Gilles Detillieux (grdetil@scrc.umanitoba.ca)
Mon, 1 Mar 1999 15:20:17 -0600 (CST)


According to Patrick Dugal:
> Gilles Detillieux wrote:
> > There's still a bit more work to be done. Patrick mentioned that
> > pdftotext changed hyphens to spaces.
>
> I don't think I ever said that. I mentioned that GhostScript's ps2ascii which takes
> pdf as input whenever it feels like it, translates hyphens (-) into spaces. Xpdf's
> pdftotext leaves the hyphens in, just as they are in the pdf. This may hinder the
> results of a search, but at least it's consistent.

Sorry, my mistake. In any case, hyphens aren't a problem with my
parse_doc.pl script. One of the first changes I made to it, back when
it was parse_word_doc.pl for Word documents only, was to change hyphens
to spaces when generating the word list.

> > (Which raises the question: "why can't an external
> > parser just pass plain text or HTML to htdig for further parsing?")
>
> Very good question. By intuition, I thought this was the way it should work. This
> way, it would be easier to configure, without having to get into any programming
> adjustments.

Geoff proposes dealing with external parsers and external decoders as
two separate entities, each with its own configuration attribute, and
different interface. I would propose instead to extend the external
parser interface in this way:

When reading from the pipe, from the external parser, htdig would
first pre-read the first two input characters, to peek ahead, then
ungets them. If it gets a lowercase letter followed by a tab, it goes
on to function using the currently defined protocol. If it gets "Co",
it gets the first line to look for a Content-type header, and passes
the rest of the input to a new

        Document::RetrieveOpenFILE(FILE *input, char *content_type)

method, which replaces the current document contents with the
new contents.
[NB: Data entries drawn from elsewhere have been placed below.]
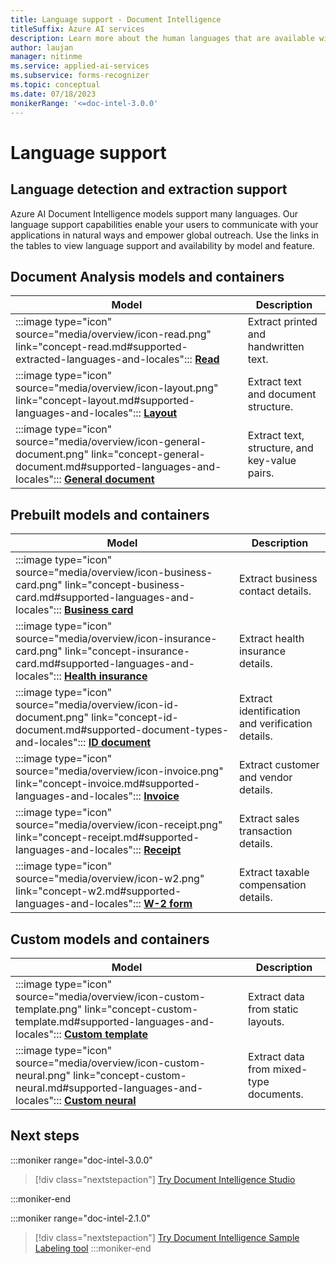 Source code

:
 ```yaml
---
title: Language support - Document Intelligence
titleSuffix: Azure AI services
description: Learn more about the human languages that are available with Document Intelligence.
author: laujan
manager: nitinme
ms.service: applied-ai-services
ms.subservice: forms-recognizer
ms.topic: conceptual
ms.date: 07/18/2023
monikerRange: '<=doc-intel-3.0.0'
---
```


<!-- markdownlint-disable MD036 -->

# Language support

<!-- markdownlint-disable MD001 -->
<!-- markdownlint-disable MD024 -->
<!-- markdownlint-disable MD006 -->

## Language detection and extraction support

Azure AI Document Intelligence models support many languages. Our language support capabilities enable your users to communicate with your applications in natural ways and empower global outreach. Use the links in the tables to view language support and availability by model and feature.

## Document Analysis models and containers

|Model | Description |
| --- | --- |
|:::image type="icon" source="media/overview/icon-read.png" link="concept-read.md#supported-extracted-languages-and-locales"::: [**Read**](concept-read.md#supported-extracted-languages-and-locales)| Extract printed and handwritten text.    |
|:::image type="icon" source="media/overview/icon-layout.png" link="concept-layout.md#supported-languages-and-locales"::: [**Layout**](concept-layout.md#supported-languages-and-locales)| Extract text and document structure.|
| :::image type="icon" source="media/overview/icon-general-document.png" link="concept-general-document.md#supported-languages-and-locales"::: [**General document**](concept-general-document.md#supported-languages-and-locales) |  Extract text, structure, and key-value pairs.

## Prebuilt models and containers

Model | Description |
| --- | --- |
|:::image type="icon" source="media/overview/icon-business-card.png" link="concept-business-card.md#supported-languages-and-locales"::: [**Business card**](concept-business-card.md#supported-languages-and-locales)| Extract business contact details.|
|:::image type="icon" source="media/overview/icon-insurance-card.png" link="concept-insurance-card.md#supported-languages-and-locales"::: [**Health insurance**](concept-insurance-card.md#supported-languages-and-locales)| Extract health insurance details.|
|:::image type="icon" source="media/overview/icon-id-document.png" link="concept-id-document.md#supported-document-types-and-locales"::: [**ID document**](concept-id-document.md#supported-document-types-and-locales)| Extract identification and verification details.|
|:::image type="icon" source="media/overview/icon-invoice.png" link="concept-invoice.md#supported-languages-and-locales"::: [**Invoice**](concept-invoice.md#supported-languages-and-locales)| Extract customer and vendor details.|
|:::image type="icon" source="media/overview/icon-receipt.png" link="concept-receipt.md#supported-languages-and-locales"::: [**Receipt**](concept-receipt.md#supported-languages-and-locales)| Extract sales transaction details.|
|:::image type="icon" source="media/overview/icon-w2.png" link="concept-w2.md#supported-languages-and-locales":::  [**W-2 form**](concept-w2.md#supported-languages-and-locales)| Extract taxable compensation details.|

## Custom models and containers

 Model | Description |
| --- | --- |
|:::image type="icon" source="media/overview/icon-custom-template.png" link="concept-custom-template.md#supported-languages-and-locales"::: [**Custom template**](concept-custom-template.md#supported-languages-and-locales)|Extract data from static layouts.|
|:::image type="icon" source="media/overview/icon-custom-neural.png" link="concept-custom-neural.md#supported-languages-and-locales"::: [**Custom neural**](concept-custom-neural.md#supported-languages-and-locales)|Extract data from mixed-type documents.|

## Next steps

:::moniker range="doc-intel-3.0.0"

  > [!div class="nextstepaction"]
  > [Try Document Intelligence Studio](https://formrecognizer.appliedai.azure.com/studio)

:::moniker-end

:::moniker range="doc-intel-2.1.0"

  > [!div class="nextstepaction"]
  > [Try Document Intelligence Sample Labeling tool](https://aka.ms/fott-2.1-ga)
:::moniker-end
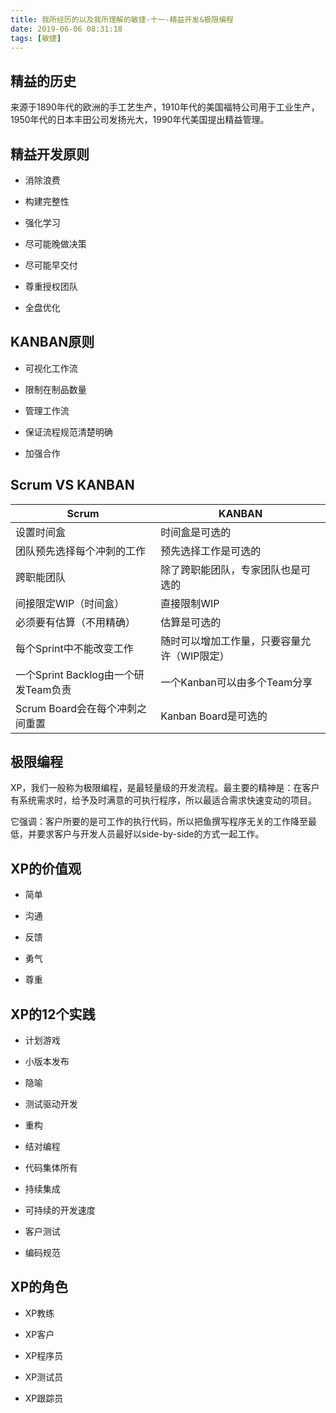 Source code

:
 ```yaml
---
title: 我所经历的以及我所理解的敏捷-十一-精益开发&极限编程
date: 2019-06-06 08:31:18
tags: [敏捷]
---
```


## 精益的历史

来源于1890年代的欧洲的手工艺生产，1910年代的美国福特公司用于工业生产，1950年代的日本丰田公司发扬光大，1990年代美国提出精益管理。

## 精益开发原则

- 消除浪费

- 构建完整性

- 强化学习

- 尽可能晚做决策

- 尽可能早交付

- 尊重授权团队

- 全盘优化

## KANBAN原则

- 可视化工作流

- 限制在制品数量

- 管理工作流

- 保证流程规范清楚明确

- 加强合作

## Scrum VS KANBAN

| Scrum | KANBAN  | 
|---|-------|
| 设置时间盒 | 时间盒是可选的  |
| 团队预先选择每个冲刺的工作 | 预先选择工作是可选的  |
| 跨职能团队 | 除了跨职能团队，专家团队也是可选的  |
| 间接限定WIP（时间盒） | 直接限制WIP  |
| 必须要有估算（不用精确） | 估算是可选的  |
| 每个Sprint中不能改变工作 | 随时可以增加工作量，只要容量允许（WIP限定）  |
| 一个Sprint Backlog由一个研发Team负责 | 一个Kanban可以由多个Team分享  |
| Scrum Board会在每个冲刺之间重置 | Kanban Board是可选的  |

## 极限编程

XP，我们一般称为极限编程，是最轻量级的开发流程。最主要的精神是：在客户有系统需求时，给予及时满意的可执行程序，所以最适合需求快速变动的项目。

它强调：客户所要的是可工作的执行代码，所以把鱼撰写程序无关的工作降至最低，并要求客户与开发人员最好以side-by-side的方式一起工作。

## XP的价值观

- 简单

- 沟通

- 反馈

- 勇气

- 尊重

## XP的12个实践

- 计划游戏

- 小版本发布

- 隐喻

- 测试驱动开发

- 重构

- 结对编程

- 代码集体所有

- 持续集成

- 可持续的开发速度

- 客户测试

- 编码规范

## XP的角色

- XP教练

- XP客户

- XP程序员

- XP测试员

- XP跟踪员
If there's no Content-type header, it just passes
the whole thing to this new method, with a NULL content_type, and
this method determines the type by magic number. It would then do a
doc->getParsable()->parse(retriever, base); to re-parse the new contents.
The only missing piece, apart from RetrieveOpenFILE, is a Retriever.h
inline method to get a pointer to the current Document, from the private
field in the retriever object.

How does this idea sound to everyone? I know the peeking ahead is a
bit of a kludge, but I didn't want to have to redefine the current
protocol for external parsers, while retrofitting this new approach.
Apart from that, does the rest sound reasonable? I'm not really
familiar with all the object structures yet, but it seems there's only
one Document object, which the Retriever object points to. So, I think
what I suggested above is probably the most unobtrusive way of adding
this functionality.

In looking over all this code, I came up with a couple other
observations/questions on things that could be changed or improved in
the existing code.

1) In Document::readHeader(), it checks the Content-type header value
against certain built-in values to determine whether the document
has text or not. This prevents fetching files which it can't
parse, which is a good thing, but shouldn't it be checking against
ExternalParser::canParse() for any type it can't parse internally?
Right now, it seems you can't add external parsers for any arbitrary
type without adding those types into the code for this function.

2) Document::getParsable() calls Parsable::setContents() to pass the
document contents to the parser it chooses, but this ends up copying the
whole document needlessly into another String. The PDF class avoids
this by redefining its setContents() method to simply store a char *
pointer to the data, and an integer length. Wouldn't it speed things
up if the HTML and Plaintext classes did likewise?

> > Some users may also want to extract the titles from their PDFs, as
> > Sylvain's code did.
>
> The "title" field located in a pdf is not as meaningful as one would like. As far as
> I know, there is no consistent way to extract the real title of a document. How does
> Adobe expect people to be able to index large numbers of PDF's?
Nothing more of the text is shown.